Fiński operator: Uszkodzenie światłowodu nie było sabotażem
Fiński operator telekomunikacyjny Elisa poinformował, że uszkodzenie światłowodu w pobliżu Helsinek było wynikiem przypadkowych prac koparki, a nie sabotażu.
03.12.2024 | aktual.: 03.12.2024 11:47
Kabel internetowy w południowej Finlandii niedaleko Helsinek został przypadkowo przerwany podczas pracy koparki. Fiński operator telekomunikacyjny Elisa potwierdził, że nie był to akt sabotażu. - Takie rzeczy się zdarzają - przyznał Jaakko Wallenius, szef departamentu bezpieczeństwa spółki podkreślając, że incydent w Vihti nie wpłynął poważnie na jakość usług. Kabel został naprawiony w godzinach porannych.

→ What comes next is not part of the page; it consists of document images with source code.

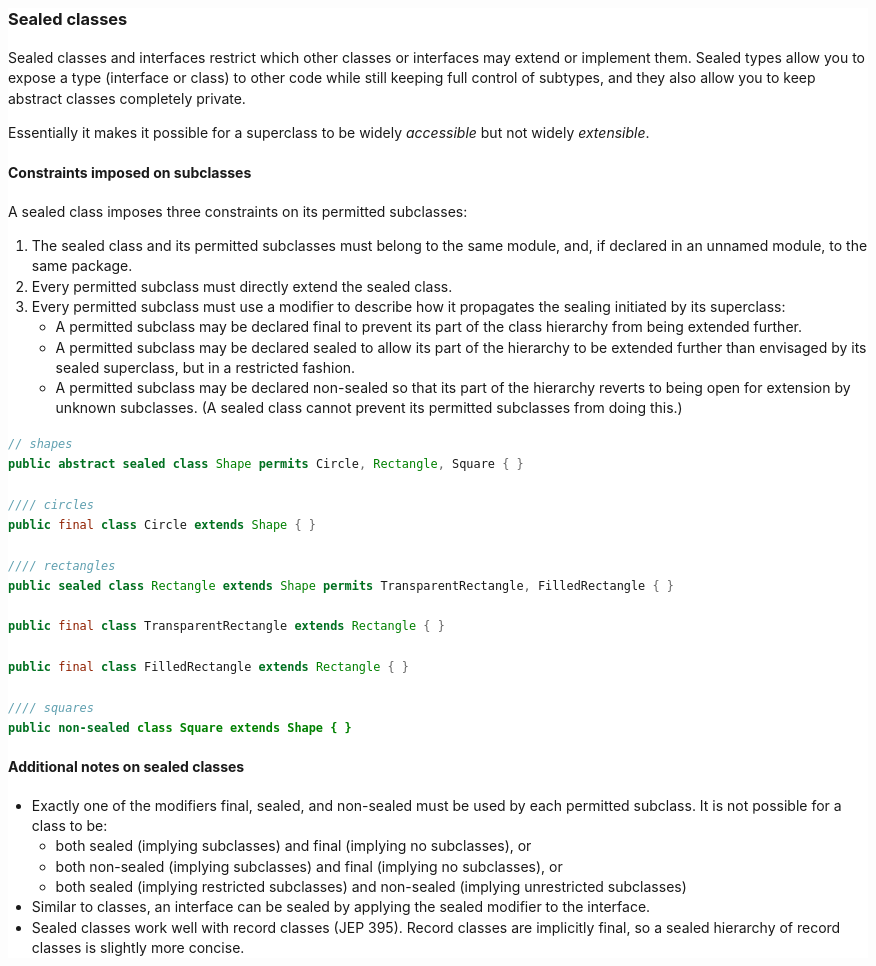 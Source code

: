 ### Sealed classes

Sealed classes and interfaces restrict which other classes or interfaces may extend or implement them. Sealed types allow you to expose a type (interface or class) to other code while still keeping full control of subtypes, and they also allow you to keep abstract classes completely private.

Essentially it makes it possible for a superclass to be widely _accessible_ but not widely _extensible_.

#### Constraints imposed on subclasses

A sealed class imposes three constraints on its permitted subclasses:

1. The sealed class and its permitted subclasses must belong to the same module, and, if declared in an unnamed module, to the same package.
2. Every permitted subclass must directly extend the sealed class.
3. Every permitted subclass must use a modifier to describe how it propagates the sealing initiated by its superclass:
   - A permitted subclass may be declared final to prevent its part of the class hierarchy from being extended further.
   - A permitted subclass may be declared sealed to allow its part of the hierarchy to be extended further than envisaged by its sealed superclass, but in a restricted fashion.
   - A permitted subclass may be declared non-sealed so that its part of the hierarchy reverts to being open for extension by unknown subclasses. (A sealed class cannot prevent its permitted subclasses from doing this.)

```java
// shapes
public abstract sealed class Shape permits Circle, Rectangle, Square { }

//// circles
public final class Circle extends Shape { }

//// rectangles
public sealed class Rectangle extends Shape permits TransparentRectangle, FilledRectangle { }

public final class TransparentRectangle extends Rectangle { }

public final class FilledRectangle extends Rectangle { }

//// squares
public non-sealed class Square extends Shape { }
```

#### Additional notes on sealed classes

- Exactly one of the modifiers final, sealed, and non-sealed must be used by each permitted subclass. It is not possible for a class to be:
  - both sealed (implying subclasses) and final (implying no subclasses), or
  - both non-sealed (implying subclasses) and final (implying no subclasses), or
  - both sealed (implying restricted subclasses) and non-sealed (implying unrestricted subclasses)
- Similar to classes, an interface can be sealed by applying the sealed modifier to the interface. 
- Sealed classes work well with record classes (JEP 395). Record classes are implicitly final, so a sealed hierarchy of record classes is slightly more concise.
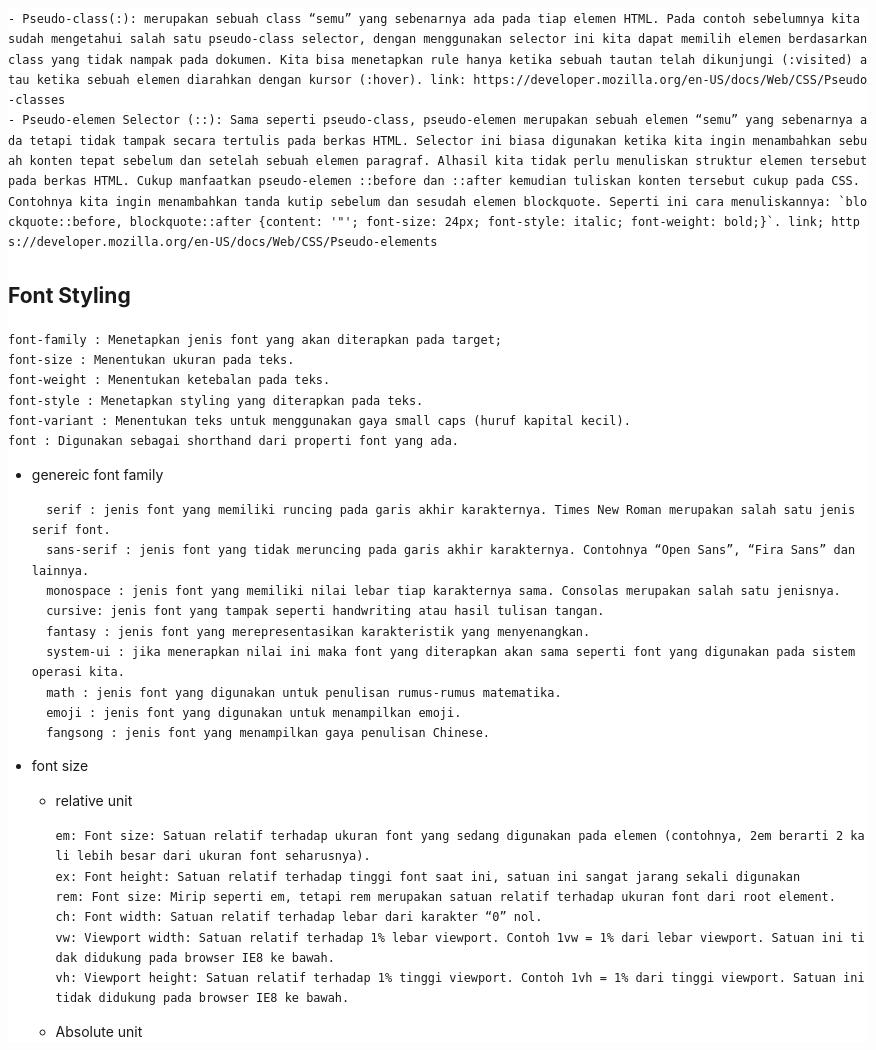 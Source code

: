     - Pseudo-class(:): merupakan sebuah class “semu” yang sebenarnya ada pada tiap elemen HTML. Pada contoh sebelumnya kita sudah mengetahui salah satu pseudo-class selector, dengan menggunakan selector ini kita dapat memilih elemen berdasarkan class yang tidak nampak pada dokumen. Kita bisa menetapkan rule hanya ketika sebuah tautan telah dikunjungi (:visited) atau ketika sebuah elemen diarahkan dengan kursor (:hover). link: https://developer.mozilla.org/en-US/docs/Web/CSS/Pseudo-classes
    - Pseudo-elemen Selector (::): Sama seperti pseudo-class, pseudo-elemen merupakan sebuah elemen “semu” yang sebenarnya ada tetapi tidak tampak secara tertulis pada berkas HTML. Selector ini biasa digunakan ketika kita ingin menambahkan sebuah konten tepat sebelum dan setelah sebuah elemen paragraf. Alhasil kita tidak perlu menuliskan struktur elemen tersebut pada berkas HTML. Cukup manfaatkan pseudo-elemen ::before dan ::after kemudian tuliskan konten tersebut cukup pada CSS. Contohnya kita ingin menambahkan tanda kutip sebelum dan sesudah elemen blockquote. Seperti ini cara menuliskannya: `blockquote::before, blockquote::after {content: '"'; font-size: 24px; font-style: italic; font-weight: bold;}`. link; https://developer.mozilla.org/en-US/docs/Web/CSS/Pseudo-elements

## Font Styling

    font-family : Menetapkan jenis font yang akan diterapkan pada target;
    font-size : Menentukan ukuran pada teks.
    font-weight : Menentukan ketebalan pada teks. 
    font-style : Menetapkan styling yang diterapkan pada teks.
    font-variant : Menentukan teks untuk menggunakan gaya small caps (huruf kapital kecil).
    font : Digunakan sebagai shorthand dari properti font yang ada.

- genereic font family
  
        serif : jenis font yang memiliki runcing pada garis akhir karakternya. Times New Roman merupakan salah satu jenis serif font.
        sans-serif : jenis font yang tidak meruncing pada garis akhir karakternya. Contohnya “Open Sans”, “Fira Sans” dan lainnya.
        monospace : jenis font yang memiliki nilai lebar tiap karakternya sama. Consolas merupakan salah satu jenisnya.
        cursive: jenis font yang tampak seperti handwriting atau hasil tulisan tangan.
        fantasy : jenis font yang merepresentasikan karakteristik yang menyenangkan.
        system-ui : jika menerapkan nilai ini maka font yang diterapkan akan sama seperti font yang digunakan pada sistem operasi kita.
        math : jenis font yang digunakan untuk penulisan rumus-rumus matematika.
        emoji : jenis font yang digunakan untuk menampilkan emoji.
        fangsong : jenis font yang menampilkan gaya penulisan Chinese.
- font size
  - relative unit

        em: Font size: Satuan relatif terhadap ukuran font yang sedang digunakan pada elemen (contohnya, 2em berarti 2 kali lebih besar dari ukuran font seharusnya).
        ex: Font height: Satuan relatif terhadap tinggi font saat ini, satuan ini sangat jarang sekali digunakan
        rem: Font size: Mirip seperti em, tetapi rem merupakan satuan relatif terhadap ukuran font dari root element.
        ch: Font width: Satuan relatif terhadap lebar dari karakter “0” nol.
        vw: Viewport width: Satuan relatif terhadap 1% lebar viewport. Contoh 1vw = 1% dari lebar viewport. Satuan ini tidak didukung pada browser IE8 ke bawah.
        vh: Viewport height: Satuan relatif terhadap 1% tinggi viewport. Contoh 1vh = 1% dari tinggi viewport. Satuan ini tidak didukung pada browser IE8 ke bawah.
  - Absolute unit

Policja nie wszczęła śledztwa
Fińska policja poinformowała, że w sprawie nie wszczęto dochodzenia, dementując wcześniejsze doniesienia medialne o podejrzeniach sabotażu. Szwedzkie media podały, że uszkodzenia dotyczyły dwóch miejsc na trasie światłowodu między Szwecją a Finlandią, co pozbawiło dostępu do internetu ok. 6 tys. gospodarstw i ok. 100 firm.
Dalsza część artykułu pod materiałem wideo
Według Centrum Bezpieczeństwa Cybernetycznego Fińskiej Agencji Infrastruktury (Traficom) uszkodzone zostały dwa kable - jeden w Vihti, a drugi w Espoo. Usterka w Espoo ma zostać naprawiona do południa, a większości klientów przywrócono już usługi telekomunikacyjne. Informacje te podała agencja prasowa STT.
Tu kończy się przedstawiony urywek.